Aikman hailed Kelly, who turned 54 on Saturday, as UCLA’s greatest coaching hire. It came only six days after the abrupt firing of coach Jim Mora, who went 46-30 in six seasons but won only 10 of his final 27 games.
Bruins athletic director Dan Guerrero said that Mora’s dismissal before the end of the season allowed UCLA to pursue Kelly, who also met with Florida about its coaching vacancy. Kelly was widely considered the most coveted college coaching candidate in the country after going 46-7 in four seasons at Oregon from 2009-2012.
Guerrero said he first met with Kelly on Nov. 20 in San Francisco as part of a UCLA contingent that also included senior associate athletic director Josh Rebholz and chancellor Gene Block. Mega donor Casey Wasserman also was part of UCLA’s search committee in addition to Aikman.
“He was excited from Day 1,” Aikman said of Kelly, “so there wasn’t a big sell. He was excited about UCLA from the very first moment I spoke with him.”
Kelly’s hiring was consummated Friday, though school officials waited until Saturday to announce the move because they did not want to distract players and coaches from the Bruins’ regular-season finale against California.

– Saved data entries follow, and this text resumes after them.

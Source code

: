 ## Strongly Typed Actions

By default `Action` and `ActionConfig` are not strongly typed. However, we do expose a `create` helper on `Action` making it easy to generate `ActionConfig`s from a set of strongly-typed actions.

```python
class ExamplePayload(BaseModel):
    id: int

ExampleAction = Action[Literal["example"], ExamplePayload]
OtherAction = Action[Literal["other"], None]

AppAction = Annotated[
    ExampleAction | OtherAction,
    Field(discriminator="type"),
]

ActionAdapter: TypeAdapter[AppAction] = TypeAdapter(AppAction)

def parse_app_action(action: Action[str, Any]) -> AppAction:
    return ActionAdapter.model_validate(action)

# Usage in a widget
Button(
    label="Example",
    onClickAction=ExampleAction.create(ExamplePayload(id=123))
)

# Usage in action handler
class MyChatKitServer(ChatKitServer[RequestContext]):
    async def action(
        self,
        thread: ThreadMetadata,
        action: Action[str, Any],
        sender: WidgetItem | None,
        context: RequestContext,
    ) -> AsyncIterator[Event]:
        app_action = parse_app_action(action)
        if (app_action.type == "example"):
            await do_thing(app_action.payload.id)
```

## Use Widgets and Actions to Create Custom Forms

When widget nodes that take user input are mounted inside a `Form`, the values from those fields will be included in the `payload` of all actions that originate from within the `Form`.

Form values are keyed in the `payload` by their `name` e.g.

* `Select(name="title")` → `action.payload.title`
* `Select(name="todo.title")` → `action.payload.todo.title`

Kelly said his vision for what he wanted to achieve in his return to coaching after spending the last year as an ESPN analyst following four seasons in the NFL closely aligned with that of UCLA officials.
“Sometimes it’s a lot easier,” Kelly said, “when everybody’s already rowing the boat in the right direction.”
Guerrero said that UCLA spoke with former Oregon players and two NCAA enforcement officials while vetting Kelly, who was issued an 18-month show-cause penalty in 2013 over a recruiting violation that landed the Ducks on probation for three years. Kelly said Monday that he accepted “full responsibility for what happened” and was already working with UCLA officials to make sure there would be no repeat of the transgressions.
Guerrero cited former UCLA coach Rick Neuheisel’s spotless compliance history with the Bruins following his firing from Washington over alleged dishonesty in participating in an NCAA tournament basketball pool as reason to believe Kelly would follow suit. (Neuheisel later reached a $4.5-million settlement in a wrongful termination suit against the NCAA and Washington.)
“As you know, I hired a coach that previously had a history of NCAA issues and he came here and was a compliance dream,” Guerrero said, “so I don’t anticipate any issues in that regard.”
Guerrero said the $12-million buyout that UCLA gave Mora wouldn’t have been possible early in his tenure as athletic director, which started in 2002; funds from the school’s record $280-million deal with Under Armour and its new media partnerships made the transaction possible.
Guerrero acknowledged that UCLA expected a return on its investment through increased season-ticket sales from an energized fan base.
“There have been spikes already that we’re very pleased to see,” Guerrero said, “but of course it’s a long process and we’re hoping that we get a lot of folks who may have dropped off back into the fold.”
Considering that Kelly went 33-3 in conference games while at Oregon, the biggest uptick UCLA expects might be in the win column.
“If you look at Chip Kelly’s record in this conference,” said Cade McNown, the last Bruins quarterback to play in the Rose Bowl, on Jan. 1, 1999, “it’s pretty hard to argue that he’s not going to be successful in this conference again.”